Vanessa, segundo a denúncia, chegou a Tampa há cerca de dois meses, e aproximou-se da comunidade brasileira apresentando-se como dentista formada no Brasil. Atendia em domicílio. Contou às suas vítimas que teria sido feito um pacto na maçonaria para ajudá-la a conseguir $70 mil para custear a licença para atuar como dentista nos Estados Unidos. Ao colaborar para que ela alcançasse tal valor, cada família teria o “privilégio” de ser auxiliada pela maçonaria em seus processos de imigração.
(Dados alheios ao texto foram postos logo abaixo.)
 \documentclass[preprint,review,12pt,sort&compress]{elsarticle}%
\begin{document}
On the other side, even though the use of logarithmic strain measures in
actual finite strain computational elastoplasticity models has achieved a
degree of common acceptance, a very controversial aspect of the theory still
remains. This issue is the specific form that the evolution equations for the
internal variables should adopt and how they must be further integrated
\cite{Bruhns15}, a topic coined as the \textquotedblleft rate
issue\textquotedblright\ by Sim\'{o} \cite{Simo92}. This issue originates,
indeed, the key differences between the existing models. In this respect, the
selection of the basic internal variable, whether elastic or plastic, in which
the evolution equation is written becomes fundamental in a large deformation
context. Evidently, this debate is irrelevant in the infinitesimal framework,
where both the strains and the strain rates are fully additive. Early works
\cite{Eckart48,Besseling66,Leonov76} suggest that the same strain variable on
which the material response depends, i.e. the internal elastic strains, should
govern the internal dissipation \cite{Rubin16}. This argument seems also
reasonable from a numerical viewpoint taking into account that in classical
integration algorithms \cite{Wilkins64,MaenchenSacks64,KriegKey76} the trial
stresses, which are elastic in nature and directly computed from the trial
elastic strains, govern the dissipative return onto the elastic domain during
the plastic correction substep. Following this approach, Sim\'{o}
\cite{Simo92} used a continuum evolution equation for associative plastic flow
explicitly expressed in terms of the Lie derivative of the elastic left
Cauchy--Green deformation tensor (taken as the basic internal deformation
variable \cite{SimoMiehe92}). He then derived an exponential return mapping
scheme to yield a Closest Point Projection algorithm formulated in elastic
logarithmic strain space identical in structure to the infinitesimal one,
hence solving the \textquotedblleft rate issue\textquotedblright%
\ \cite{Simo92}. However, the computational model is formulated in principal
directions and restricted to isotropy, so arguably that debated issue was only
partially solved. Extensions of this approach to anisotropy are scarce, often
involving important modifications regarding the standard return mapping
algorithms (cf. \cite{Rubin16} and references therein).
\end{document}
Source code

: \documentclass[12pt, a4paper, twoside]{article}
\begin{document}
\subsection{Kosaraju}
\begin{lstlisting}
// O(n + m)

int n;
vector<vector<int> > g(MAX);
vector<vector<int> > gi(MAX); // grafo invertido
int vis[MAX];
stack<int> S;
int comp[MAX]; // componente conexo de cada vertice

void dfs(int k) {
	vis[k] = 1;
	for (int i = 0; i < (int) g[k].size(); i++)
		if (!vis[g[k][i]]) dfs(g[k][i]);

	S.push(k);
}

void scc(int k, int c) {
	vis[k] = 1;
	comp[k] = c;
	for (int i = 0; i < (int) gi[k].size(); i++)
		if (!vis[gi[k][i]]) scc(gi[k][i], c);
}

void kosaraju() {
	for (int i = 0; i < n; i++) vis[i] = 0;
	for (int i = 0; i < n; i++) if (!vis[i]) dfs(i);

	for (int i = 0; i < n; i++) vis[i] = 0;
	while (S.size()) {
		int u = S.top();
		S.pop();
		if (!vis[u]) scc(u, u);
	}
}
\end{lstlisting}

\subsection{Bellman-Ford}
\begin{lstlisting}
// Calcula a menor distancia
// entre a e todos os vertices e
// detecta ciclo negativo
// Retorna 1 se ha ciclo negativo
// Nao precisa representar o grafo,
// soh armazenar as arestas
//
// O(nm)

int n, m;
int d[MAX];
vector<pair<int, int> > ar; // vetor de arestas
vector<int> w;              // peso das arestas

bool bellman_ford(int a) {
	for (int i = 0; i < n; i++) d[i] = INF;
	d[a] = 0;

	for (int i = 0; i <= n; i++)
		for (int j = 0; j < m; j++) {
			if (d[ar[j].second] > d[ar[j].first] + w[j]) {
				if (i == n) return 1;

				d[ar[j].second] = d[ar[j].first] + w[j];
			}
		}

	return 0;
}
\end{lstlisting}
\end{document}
Tal “privilégio” só valeria para aqueles que tivessem algum parente na maçonaria. Mas Vanessa, depois, decidiu abrir algumas exceções. Praticamente todas as vítimas entraram nos EUA pelo México. O medo agora as impede de ir à polícia.
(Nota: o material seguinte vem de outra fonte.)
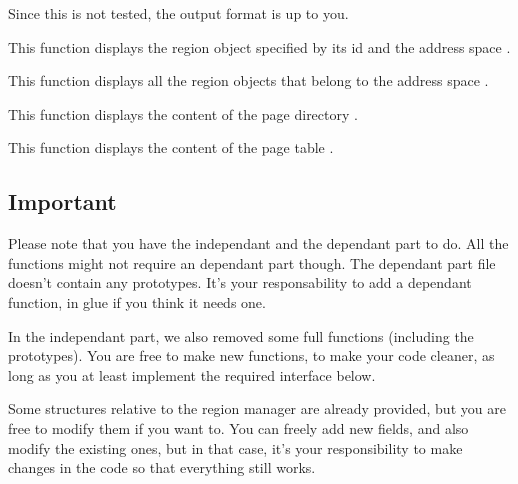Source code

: \-

Since this is not tested, the output format is up to you.

{
  This function displays the region object specified by its id 
  and the address space .
}

{
  This function displays all the region objects that belong to the address
  space .
}

{
  This function displays the content of the page directory .
}

{
  This function displays the content of the page table .
}

\subsection*{Important}
Please note that you have the independant and the dependant part to do.
All the functions might not require an dependant part though. The dependant
part file doesn't contain any prototypes. It's your responsability to add a
dependant function, in glue if you think it needs one.

\-

In the independant part, we also removed some full functions (including the prototypes). You are free to make new functions, to make your code cleaner, as long as you at least implement the required interface below.

\-

Some structures relative to the region manager are already provided, but you
are free to modify them if you want to. You can freely add new fields, and also
modify the existing ones, but in that case, it's your responsibility to make
changes in the code so that everything still works.
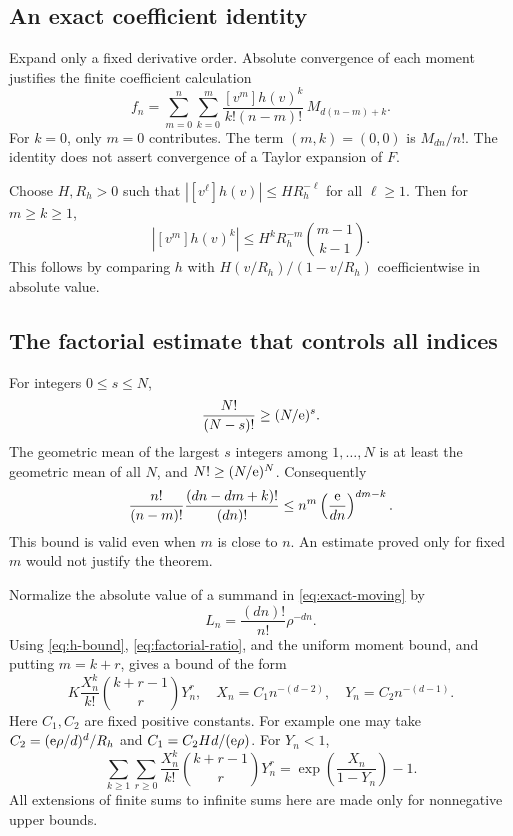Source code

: \documentclass[11pt,a4paper]{article}
\numberwithin{equation}{section}
\theoremstyle{definition}\newtheorem{definition}[theorem]{Definition}
\theoremstyle{remark}\newtheorem{remark}[theorem]{Remark}
\theoremstyle{definition}
\begin{document}
\subsection{An exact coefficient identity}
Expand only a fixed derivative order. Absolute convergence of each moment
justifies the finite coefficient calculation
\begin{equation}
 f_n=\sum_{m=0}^{n}\sum_{k=0}^{m}
 \frac{[v^m]h(v)^k}{k!(n-m)!}\,M_{d(n-m)+k}.
 \label{eq:exact-moving}
\end{equation}
For $k=0$, only $m=0$ contributes. The term $(m,k)=(0,0)$ is $M_{dn}/n!$.
The identity does not assert convergence of a Taylor expansion of $F$.

Choose $H,R_h>0$ such that $|[v^\ell]h(v)|\le H R_h^{-\ell}$ for all
$\ell\ge1$. Then for $m\ge k\ge1$,
\begin{equation}
 |[v^m]h(v)^k|
 \le H^kR_h^{-m}\binom{m-1}{k-1}.
 \label{eq:h-bound}
\end{equation}
This follows by comparing $h$ with $H(v/R_h)/(1-v/R_h)$ coefficientwise in
absolute value.

\subsection{The factorial estimate that controls all indices}
For integers $0\le s\le N$,
\begin{equation}
 \frac{N!}{(N-s)!}\ge(N/\e)^s.
 \label{eq:falling}
\end{equation}
The geometric mean of the largest $s$ integers among $1,\dots,N$ is at least
the geometric mean of all $N$, and $N!\ge(N/\e)^N$.
Consequently
\begin{equation}
 \frac{n!}{(n-m)!}\frac{(dn-dm+k)!}{(dn)!}
 \le n^m\left(\frac{\e}{dn}\right)^{dm-k}.
 \label{eq:factorial-ratio}
\end{equation}
This bound is valid even when $m$ is close to $n$. An estimate proved only
for fixed $m$ would not justify the theorem.

Normalize the absolute value of a summand in \eqref{eq:exact-moving} by
\[
 L_n=\frac{(dn)!}{n!}\rho^{-dn}.
\]
Using \eqref{eq:h-bound}, \eqref{eq:factorial-ratio}, and the uniform moment
bound, and putting $m=k+r$, gives a bound of the form
\begin{equation}
 K\frac{X_n^k}{k!}\binom{k+r-1}{r}Y_n^r,
 \quad X_n=C_1n^{-(d-2)},\quad Y_n=C_2n^{-(d-1)}.
 \label{eq:global-bound}
\end{equation}
Here $C_1,C_2$ are fixed positive constants. For example one may take
$C_2=(\e\rho/d)^d/R_h$ and $C_1=C_2Hd/(\e\rho)$.
For $Y_n<1$,
\begin{equation}
 \sum_{k\ge1}\sum_{r\ge0}
 \frac{X_n^k}{k!}\binom{k+r-1}{r}Y_n^r
 =\exp\!\left(\frac{X_n}{1-Y_n}\right)-1.
 \label{eq:double-majorant}
\end{equation}
All extensions of finite sums to infinite sums here are made only for
nonnegative upper bounds.
\end{document}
Segundo a denúncia apresentada ao Gazeta, a fraude aplicada por Vanessa não se limitou apenas à coleta fraudulenta de dinheiro. As vítimas entregaram a ela cópias de seus passaportes e, em alguns casos, passaportes originais.
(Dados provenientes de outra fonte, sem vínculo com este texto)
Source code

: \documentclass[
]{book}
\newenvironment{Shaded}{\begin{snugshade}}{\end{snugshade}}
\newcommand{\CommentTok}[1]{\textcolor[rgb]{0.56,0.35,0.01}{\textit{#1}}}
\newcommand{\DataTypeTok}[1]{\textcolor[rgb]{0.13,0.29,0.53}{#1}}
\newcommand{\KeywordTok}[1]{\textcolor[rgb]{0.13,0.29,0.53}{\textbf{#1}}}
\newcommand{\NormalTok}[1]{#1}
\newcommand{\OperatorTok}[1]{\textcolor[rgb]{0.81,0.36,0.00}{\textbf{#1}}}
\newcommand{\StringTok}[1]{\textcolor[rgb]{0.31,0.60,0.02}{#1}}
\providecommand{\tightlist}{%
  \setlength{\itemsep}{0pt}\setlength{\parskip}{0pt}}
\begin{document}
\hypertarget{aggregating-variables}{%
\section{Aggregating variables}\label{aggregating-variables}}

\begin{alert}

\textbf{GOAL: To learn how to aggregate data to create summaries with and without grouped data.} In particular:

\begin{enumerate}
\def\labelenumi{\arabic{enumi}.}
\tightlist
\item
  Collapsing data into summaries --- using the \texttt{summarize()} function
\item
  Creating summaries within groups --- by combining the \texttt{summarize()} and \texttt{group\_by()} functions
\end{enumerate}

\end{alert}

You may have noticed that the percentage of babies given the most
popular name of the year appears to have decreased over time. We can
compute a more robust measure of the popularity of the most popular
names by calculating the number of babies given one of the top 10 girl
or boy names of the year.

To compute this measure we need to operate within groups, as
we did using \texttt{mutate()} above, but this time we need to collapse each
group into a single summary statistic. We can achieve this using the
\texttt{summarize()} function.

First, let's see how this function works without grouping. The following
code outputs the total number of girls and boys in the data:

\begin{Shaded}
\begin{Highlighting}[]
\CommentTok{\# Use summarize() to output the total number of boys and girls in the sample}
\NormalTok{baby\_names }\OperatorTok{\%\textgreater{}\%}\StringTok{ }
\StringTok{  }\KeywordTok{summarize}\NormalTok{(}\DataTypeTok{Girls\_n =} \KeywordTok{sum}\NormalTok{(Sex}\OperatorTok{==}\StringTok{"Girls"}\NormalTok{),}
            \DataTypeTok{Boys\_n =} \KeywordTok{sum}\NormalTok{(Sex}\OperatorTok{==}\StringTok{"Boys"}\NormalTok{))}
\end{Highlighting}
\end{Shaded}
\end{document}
A fraude envolvia certos requintes como, por exemplo, a aplicação do que chamou de “testes” em suas vítimas. “O marido dela me disse que a maçonaria faz testes, e que o meu seria conseguir, em 15 minutos, $325,99 para pagar para um maçom do FBI, que aprovaria o processo do meu pai. Ele mandou eu enviar uma mo-ney order (ordem de pagamento) pela Wes-tern Union, com o nome do favorecido em branco. Não estou acreditando que, em 10 anos de América, eu caí nessa. Pensei que fossem mesmo maçons. Foi tudo muito bem organizado. Ela olhava nos olhos da gente e passava muita segurança. Eu confiei porque sei que quando a palavra de uma pessoa da maçonaria é dada, é cumprida. O meu avô é maçom”, diz uma das vítimas que não quer ser identificada.
A fraudadora foi descrita como uma mulher de, aproximadamente, 35 anos, cerca de 1,60 metros, cabelos ruivos encaracolados, com tintura, rosto comprido, dentes grandes e um jeito calmo e simpático de falar. Parece uma mulher honesta.Tem quatro filhos, marido e cachorro. Ela usaria também o nome de Vanessa Soares.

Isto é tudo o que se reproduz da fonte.